Really angry now, Morris snapped. “I’m not, and it wouldn’t be any business if . . . “
“Take, for example, that book you’re writing,” Lester plowed ahead, as if Morris had said nothing. He tapped a finger on the papers he’d brought, the automatic writing. “You’ll never finish it.”
“I…what?”
“Two reasons for that. First, because you’ve basically realized that you have no talent for that sort of thing. I mean, your first book was all right, but that was really your doctoral dissertation, and you had your major professor to edit it line by line, page by page, until it made sense. Your second book, well, that was a mess. I’ve tried to read it. Sentences go whirling into infinity. Logical connections get tossed out the window.”
Morris felt the fury take him. He meant to say something cutting . . . to yell …even to stand and threaten physical violence.
But he couldn’t move!
Lester continued without seeming to notice his paralysis. “Second, because you don’t give a damn any more. Years ago, you woke up and realized you were just going through the motions. Everyday, every passing day, it’s a gets a little more tedious for you. The papers sent off to ‘Prestigious Journals.’ The snide comments you put on student’s work. The office politics. The way you sit on grant committees and deny funding to all and sundry . . . regardless of the value of the projects . . . simply because you can. And because that’s the way it’s done.”
Why couldn’t he move? Why couldn’t he speak? He tried to move his arms, his head, his body . . . he couldn’t. He felt as though were buried in something. A hot, viscous liquid … like molten glass.

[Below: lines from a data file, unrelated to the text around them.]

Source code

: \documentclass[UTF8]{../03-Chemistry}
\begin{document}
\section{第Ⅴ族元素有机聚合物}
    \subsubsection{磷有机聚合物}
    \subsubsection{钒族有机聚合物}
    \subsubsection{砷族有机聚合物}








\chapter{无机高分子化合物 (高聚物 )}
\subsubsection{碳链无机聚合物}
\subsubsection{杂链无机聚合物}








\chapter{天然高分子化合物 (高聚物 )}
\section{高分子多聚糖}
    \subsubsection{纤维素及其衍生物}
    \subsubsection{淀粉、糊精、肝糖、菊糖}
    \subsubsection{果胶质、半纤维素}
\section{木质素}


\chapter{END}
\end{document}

Lester spoke on. He tilted his head, like a dog. “And you’ve begun to hate it all. You hate it the way a man on death row starts to hate the walls of his cell, the calendar, the other prisoners, his guards. Begins to hate even his own lawyers, and the endless appeals that keep him alive. He begins to long for the chair, the chamber, the lethal injection that drips cold death into your veins. It would be a relief.”
He couldn’t breathe! He couldn’t cry out. He felt he was strangling. He had a visions of human bodies piled in great heaps…
“I think it is all rather horrible really. I mean, your life.” Lester spoke from some distant place. “Day in and day out. Sort of Sartre, don’t you think. But I can help you. I’m your gateway, you see. I’m the door out.”
He could move again! He gasped and choked. Dear God. What had happened to him? Dear Christ. He glanced up, found Lester’s red and yellow eyes looking down at him.
He found the breath to curse him. “Why didn’t you help me, damn you?”
“Because you didn’t ask.” The eyes continued their pitiless regard of him. “But, I repeat my offer. If you ever do want to escape . . really escape . . . just call. I’ll do what I can.”
“Go to hell.”
The man in dark leather smiled again. “Now there’s an interesting concept. All that nonsense about eternal suffering. As if.” He laughed. “As if there aren't things much, much worse than mere anguish."
Then, with a last “good night,” he turned on his heel and was gone.